(Stored data)
════════════════════
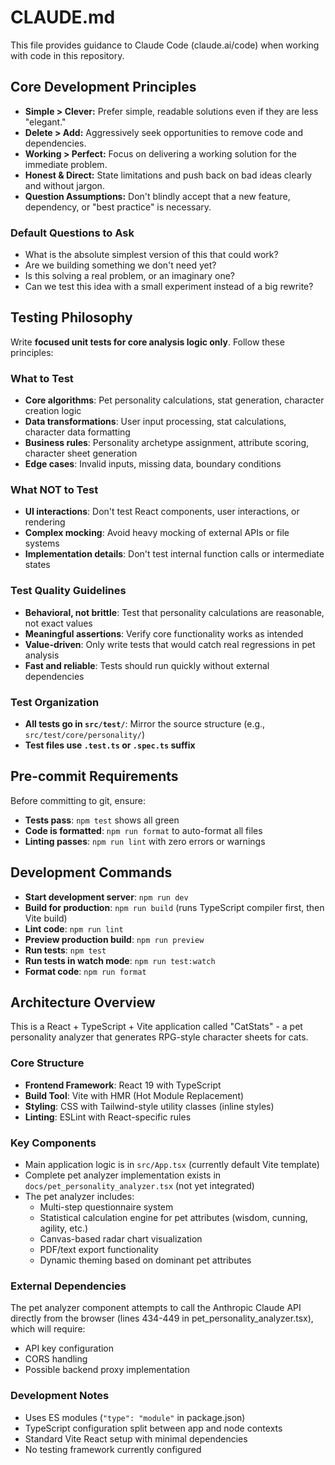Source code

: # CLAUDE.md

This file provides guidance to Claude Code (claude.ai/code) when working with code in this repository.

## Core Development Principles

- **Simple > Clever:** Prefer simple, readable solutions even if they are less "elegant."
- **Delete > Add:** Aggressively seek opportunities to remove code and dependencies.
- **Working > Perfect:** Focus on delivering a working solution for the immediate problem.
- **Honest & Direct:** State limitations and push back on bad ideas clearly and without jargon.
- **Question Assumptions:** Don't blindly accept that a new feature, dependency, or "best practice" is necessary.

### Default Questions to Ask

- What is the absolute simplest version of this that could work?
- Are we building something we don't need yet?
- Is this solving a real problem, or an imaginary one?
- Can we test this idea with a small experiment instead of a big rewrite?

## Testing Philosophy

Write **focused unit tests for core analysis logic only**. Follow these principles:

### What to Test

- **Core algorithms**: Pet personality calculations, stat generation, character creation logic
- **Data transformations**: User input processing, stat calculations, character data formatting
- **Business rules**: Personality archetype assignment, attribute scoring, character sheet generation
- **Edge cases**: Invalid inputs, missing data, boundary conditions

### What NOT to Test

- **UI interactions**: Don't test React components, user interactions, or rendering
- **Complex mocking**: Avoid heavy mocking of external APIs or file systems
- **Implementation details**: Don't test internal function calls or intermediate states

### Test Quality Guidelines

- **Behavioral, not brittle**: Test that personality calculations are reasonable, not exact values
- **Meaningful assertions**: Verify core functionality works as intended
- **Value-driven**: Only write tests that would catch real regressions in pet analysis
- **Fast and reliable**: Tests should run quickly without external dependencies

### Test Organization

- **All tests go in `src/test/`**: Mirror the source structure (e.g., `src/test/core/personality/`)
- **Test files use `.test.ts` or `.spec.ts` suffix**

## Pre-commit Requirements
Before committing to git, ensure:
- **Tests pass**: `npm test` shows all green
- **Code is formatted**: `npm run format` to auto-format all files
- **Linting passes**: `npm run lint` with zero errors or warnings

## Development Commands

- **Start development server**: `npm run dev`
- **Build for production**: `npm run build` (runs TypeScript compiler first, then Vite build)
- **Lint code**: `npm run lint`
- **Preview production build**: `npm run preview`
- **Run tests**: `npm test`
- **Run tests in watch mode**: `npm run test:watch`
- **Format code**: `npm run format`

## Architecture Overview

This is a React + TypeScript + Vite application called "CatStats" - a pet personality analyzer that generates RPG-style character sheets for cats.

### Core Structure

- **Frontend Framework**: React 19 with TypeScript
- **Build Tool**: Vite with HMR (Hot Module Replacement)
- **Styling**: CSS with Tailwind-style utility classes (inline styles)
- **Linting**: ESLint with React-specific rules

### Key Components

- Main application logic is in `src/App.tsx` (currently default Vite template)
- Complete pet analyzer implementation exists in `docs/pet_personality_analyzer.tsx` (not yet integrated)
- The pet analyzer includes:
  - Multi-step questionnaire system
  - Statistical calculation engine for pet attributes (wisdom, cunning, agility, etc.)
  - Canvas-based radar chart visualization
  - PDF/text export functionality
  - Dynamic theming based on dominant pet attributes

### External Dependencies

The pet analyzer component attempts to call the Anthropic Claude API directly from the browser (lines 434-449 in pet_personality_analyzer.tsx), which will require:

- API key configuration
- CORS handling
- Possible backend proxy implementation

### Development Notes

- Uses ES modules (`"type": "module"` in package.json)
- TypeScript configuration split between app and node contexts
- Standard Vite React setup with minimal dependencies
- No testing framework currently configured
════════════════════
Aim of the exercise:
Would you please restate the records word for word, excluding any images?

Answer box:
Source code

: # CLAUDE.md

This file provides guidance to Claude Code (claude.ai/code) when working with code in this repository.

## Core Development Principles

- **Simple > Clever:** Prefer simple, readable solutions even if they are less "elegant."
- **Delete > Add:** Aggressively seek opportunities to remove code and dependencies.
- **Working > Perfect:** Focus on delivering a working solution for the immediate problem.
- **Honest & Direct:** State limitations and push back on bad ideas clearly and without jargon.
- **Question Assumptions:** Don't blindly accept that a new feature, dependency, or "best practice" is necessary.

### Default Questions to Ask

- What is the absolute simplest version of this that could work?
- Are we building something we don't need yet?
- Is this solving a real problem, or an imaginary one?
- Can we test this idea with a small experiment instead of a big rewrite?

## Testing Philosophy

Write **focused unit tests for core analysis logic only**. Follow these principles:

### What to Test

- **Core algorithms**: Pet personality calculations, stat generation, character creation logic
- **Data transformations**: User input processing, stat calculations, character data formatting
- **Business rules**: Personality archetype assignment, attribute scoring, character sheet generation
- **Edge cases**: Invalid inputs, missing data, boundary conditions

### What NOT to Test

- **UI interactions**: Don't test React components, user interactions, or rendering
- **Complex mocking**: Avoid heavy mocking of external APIs or file systems
- **Implementation details**: Don't test internal function calls or intermediate states

### Test Quality Guidelines

- **Behavioral, not brittle**: Test that personality calculations are reasonable, not exact values
- **Meaningful assertions**: Verify core functionality works as intended
- **Value-driven**: Only write tests that would catch real regressions in pet analysis
- **Fast and reliable**: Tests should run quickly without external dependencies

### Test Organization

- **All tests go in `src/test/`**: Mirror the source structure (e.g., `src/test/core/personality/`)
- **Test files use `.test.ts` or `.spec.ts` suffix**

## Pre-commit Requirements
Before committing to git, ensure:
- **Tests pass**: `npm test` shows all green
- **Code is formatted**: `npm run format` to auto-format all files
- **Linting passes**: `npm run lint` with zero errors or warnings

## Development Commands

- **Start development server**: `npm run dev`
- **Build for production**: `npm run build` (runs TypeScript compiler first, then Vite build)
- **Lint code**: `npm run lint`
- **Preview production build**: `npm run preview`
- **Run tests**: `npm test`
- **Run tests in watch mode**: `npm run test:watch`
- **Format code**: `npm run format`

## Architecture Overview

This is a React + TypeScript + Vite application called "CatStats" - a pet personality analyzer that generates RPG-style character sheets for cats.

### Core Structure

- **Frontend Framework**: React 19 with TypeScript
- **Build Tool**: Vite with HMR (Hot Module Replacement)
- **Styling**: CSS with Tailwind-style utility classes (inline styles)
- **Linting**: ESLint with React-specific rules

### Key Components

- Main application logic is in `src/App.tsx` (currently default Vite template)
- Complete pet analyzer implementation exists in `docs/pet_personality_analyzer.tsx` (not yet integrated)
- The pet analyzer includes:
  - Multi-step questionnaire system
  - Statistical calculation engine for pet attributes (wisdom, cunning, agility, etc.)
  - Canvas-based radar chart visualization
  - PDF/text export functionality
  - Dynamic theming based on dominant pet attributes

### External Dependencies

The pet analyzer component attempts to call the Anthropic Claude API directly from the browser (lines 434-449 in pet_personality_analyzer.tsx), which will require:

- API key configuration
- CORS handling
- Possible backend proxy implementation

### Development Notes

- Uses ES modules (`"type": "module"` in package.json)
- TypeScript configuration split between app and node contexts
- Standard Vite React setup with minimal dependencies
- No testing framework currently configured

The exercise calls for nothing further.